Extracted data entries
━━━━━━━━━━━━━━━━

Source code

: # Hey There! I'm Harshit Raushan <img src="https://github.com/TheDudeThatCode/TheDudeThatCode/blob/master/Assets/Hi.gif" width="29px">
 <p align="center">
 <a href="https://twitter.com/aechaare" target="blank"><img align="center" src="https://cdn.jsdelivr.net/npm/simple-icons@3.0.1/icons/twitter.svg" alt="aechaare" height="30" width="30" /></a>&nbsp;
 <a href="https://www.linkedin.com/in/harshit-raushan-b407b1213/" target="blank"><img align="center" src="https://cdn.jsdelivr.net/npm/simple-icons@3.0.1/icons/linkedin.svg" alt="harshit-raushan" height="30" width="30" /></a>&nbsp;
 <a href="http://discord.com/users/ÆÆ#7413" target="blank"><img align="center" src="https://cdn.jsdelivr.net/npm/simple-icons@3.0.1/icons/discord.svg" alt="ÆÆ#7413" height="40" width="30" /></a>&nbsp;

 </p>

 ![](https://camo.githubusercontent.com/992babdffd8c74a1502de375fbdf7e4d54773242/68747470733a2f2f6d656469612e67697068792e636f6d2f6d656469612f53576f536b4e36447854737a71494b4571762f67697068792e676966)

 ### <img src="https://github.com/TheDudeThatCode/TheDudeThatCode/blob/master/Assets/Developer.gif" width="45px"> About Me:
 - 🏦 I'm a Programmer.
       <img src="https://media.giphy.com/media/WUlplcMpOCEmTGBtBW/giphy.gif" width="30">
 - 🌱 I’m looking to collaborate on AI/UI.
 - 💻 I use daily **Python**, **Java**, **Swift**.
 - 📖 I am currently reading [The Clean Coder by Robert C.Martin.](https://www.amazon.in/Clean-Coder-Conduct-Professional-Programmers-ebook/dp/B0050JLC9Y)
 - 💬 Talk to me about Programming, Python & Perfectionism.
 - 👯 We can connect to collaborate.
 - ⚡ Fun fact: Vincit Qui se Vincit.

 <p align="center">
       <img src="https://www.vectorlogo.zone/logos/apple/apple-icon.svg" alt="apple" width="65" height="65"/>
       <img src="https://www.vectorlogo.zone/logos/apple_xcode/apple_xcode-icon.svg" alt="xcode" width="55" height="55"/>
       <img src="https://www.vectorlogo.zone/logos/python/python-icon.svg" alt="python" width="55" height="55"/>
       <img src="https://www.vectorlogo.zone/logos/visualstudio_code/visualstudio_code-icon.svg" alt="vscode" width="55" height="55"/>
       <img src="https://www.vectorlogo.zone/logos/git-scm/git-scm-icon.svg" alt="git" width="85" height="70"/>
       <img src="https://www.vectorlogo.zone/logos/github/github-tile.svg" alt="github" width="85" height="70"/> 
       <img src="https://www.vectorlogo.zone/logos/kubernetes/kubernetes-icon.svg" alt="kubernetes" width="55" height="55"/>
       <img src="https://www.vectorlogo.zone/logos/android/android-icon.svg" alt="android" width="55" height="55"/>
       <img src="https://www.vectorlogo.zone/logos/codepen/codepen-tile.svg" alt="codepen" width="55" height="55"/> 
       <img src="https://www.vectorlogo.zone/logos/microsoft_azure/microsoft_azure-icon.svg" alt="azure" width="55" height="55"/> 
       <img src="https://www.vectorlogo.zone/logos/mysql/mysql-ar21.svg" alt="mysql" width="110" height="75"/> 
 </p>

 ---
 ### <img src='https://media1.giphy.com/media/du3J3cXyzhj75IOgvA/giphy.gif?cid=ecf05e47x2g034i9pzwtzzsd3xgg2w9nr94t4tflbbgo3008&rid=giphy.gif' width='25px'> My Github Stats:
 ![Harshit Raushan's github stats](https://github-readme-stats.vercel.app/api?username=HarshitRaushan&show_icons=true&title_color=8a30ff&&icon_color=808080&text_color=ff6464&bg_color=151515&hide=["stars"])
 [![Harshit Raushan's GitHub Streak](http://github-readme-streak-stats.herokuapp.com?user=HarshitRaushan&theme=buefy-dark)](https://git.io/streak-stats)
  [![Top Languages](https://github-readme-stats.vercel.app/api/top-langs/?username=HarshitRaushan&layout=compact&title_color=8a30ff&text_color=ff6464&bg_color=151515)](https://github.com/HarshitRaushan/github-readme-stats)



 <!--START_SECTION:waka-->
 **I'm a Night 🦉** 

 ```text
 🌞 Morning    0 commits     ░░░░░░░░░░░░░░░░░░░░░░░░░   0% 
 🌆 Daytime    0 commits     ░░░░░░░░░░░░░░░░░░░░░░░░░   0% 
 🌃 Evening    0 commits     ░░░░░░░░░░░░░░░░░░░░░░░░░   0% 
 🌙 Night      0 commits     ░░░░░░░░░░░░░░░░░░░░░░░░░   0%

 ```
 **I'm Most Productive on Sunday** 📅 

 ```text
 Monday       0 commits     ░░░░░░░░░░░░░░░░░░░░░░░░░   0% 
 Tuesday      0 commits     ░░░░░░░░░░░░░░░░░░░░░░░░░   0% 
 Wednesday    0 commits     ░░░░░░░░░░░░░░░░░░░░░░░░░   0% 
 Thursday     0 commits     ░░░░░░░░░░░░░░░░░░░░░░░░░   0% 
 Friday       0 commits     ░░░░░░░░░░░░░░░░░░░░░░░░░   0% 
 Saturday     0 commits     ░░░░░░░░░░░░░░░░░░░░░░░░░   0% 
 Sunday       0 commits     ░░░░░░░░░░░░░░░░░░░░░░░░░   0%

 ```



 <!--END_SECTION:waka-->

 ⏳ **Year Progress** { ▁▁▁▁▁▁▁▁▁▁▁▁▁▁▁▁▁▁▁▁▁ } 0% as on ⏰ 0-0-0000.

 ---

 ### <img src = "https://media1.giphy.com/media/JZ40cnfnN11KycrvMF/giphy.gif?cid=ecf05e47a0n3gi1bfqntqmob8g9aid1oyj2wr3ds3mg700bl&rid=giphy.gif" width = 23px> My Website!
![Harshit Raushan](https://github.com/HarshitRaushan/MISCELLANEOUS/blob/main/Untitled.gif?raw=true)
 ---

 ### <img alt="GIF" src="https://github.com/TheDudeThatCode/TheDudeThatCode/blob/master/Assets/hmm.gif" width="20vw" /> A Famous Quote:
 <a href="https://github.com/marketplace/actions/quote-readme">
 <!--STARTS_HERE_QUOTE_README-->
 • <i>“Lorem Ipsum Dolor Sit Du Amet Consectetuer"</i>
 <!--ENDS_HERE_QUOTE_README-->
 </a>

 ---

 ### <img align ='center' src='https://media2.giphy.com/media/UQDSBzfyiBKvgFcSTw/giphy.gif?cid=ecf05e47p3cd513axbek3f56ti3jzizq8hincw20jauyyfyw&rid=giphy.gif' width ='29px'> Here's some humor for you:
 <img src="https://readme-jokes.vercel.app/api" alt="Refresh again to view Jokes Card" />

━━━━━━━━━━━━━━━━

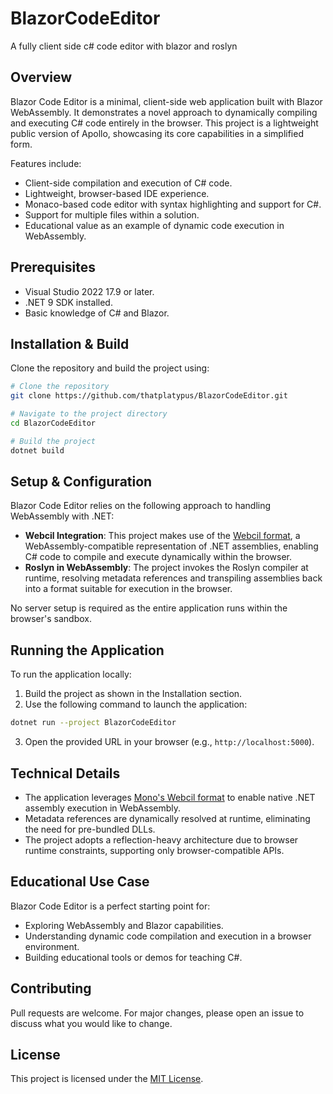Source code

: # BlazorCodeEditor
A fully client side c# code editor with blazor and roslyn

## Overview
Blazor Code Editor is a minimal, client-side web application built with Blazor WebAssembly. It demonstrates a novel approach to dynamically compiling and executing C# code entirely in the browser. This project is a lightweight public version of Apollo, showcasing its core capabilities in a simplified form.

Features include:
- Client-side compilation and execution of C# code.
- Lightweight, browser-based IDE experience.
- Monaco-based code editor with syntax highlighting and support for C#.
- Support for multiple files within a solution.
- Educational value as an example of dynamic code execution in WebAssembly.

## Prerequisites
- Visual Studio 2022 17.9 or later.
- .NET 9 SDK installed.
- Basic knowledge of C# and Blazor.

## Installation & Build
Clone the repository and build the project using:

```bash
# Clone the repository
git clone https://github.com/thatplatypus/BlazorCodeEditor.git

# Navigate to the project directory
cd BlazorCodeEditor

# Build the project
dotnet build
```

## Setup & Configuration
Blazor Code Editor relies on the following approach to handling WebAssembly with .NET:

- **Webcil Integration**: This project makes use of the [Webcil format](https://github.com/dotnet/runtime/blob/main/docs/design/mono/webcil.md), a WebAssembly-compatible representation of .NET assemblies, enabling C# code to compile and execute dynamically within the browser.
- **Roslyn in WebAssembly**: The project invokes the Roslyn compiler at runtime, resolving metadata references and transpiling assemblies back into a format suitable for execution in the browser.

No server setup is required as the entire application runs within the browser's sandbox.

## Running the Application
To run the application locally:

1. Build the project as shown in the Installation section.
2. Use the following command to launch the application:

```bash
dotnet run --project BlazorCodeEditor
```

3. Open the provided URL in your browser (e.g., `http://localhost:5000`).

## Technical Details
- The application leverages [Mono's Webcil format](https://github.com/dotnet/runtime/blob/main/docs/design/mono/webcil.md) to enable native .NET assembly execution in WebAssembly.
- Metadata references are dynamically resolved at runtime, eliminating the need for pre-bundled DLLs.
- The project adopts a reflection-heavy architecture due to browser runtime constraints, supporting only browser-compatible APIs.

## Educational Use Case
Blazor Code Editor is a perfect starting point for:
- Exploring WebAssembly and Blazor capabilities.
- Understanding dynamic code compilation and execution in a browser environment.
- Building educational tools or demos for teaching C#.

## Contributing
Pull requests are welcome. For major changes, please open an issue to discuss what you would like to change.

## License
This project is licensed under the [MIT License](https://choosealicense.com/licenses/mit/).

━━━━━━━━━━━━━━━━

:: EXERCISE ::
Say how many lines of the entries above include the string "main", giving the number and nothing else.

:: PROBLEM SOLUTION ::
3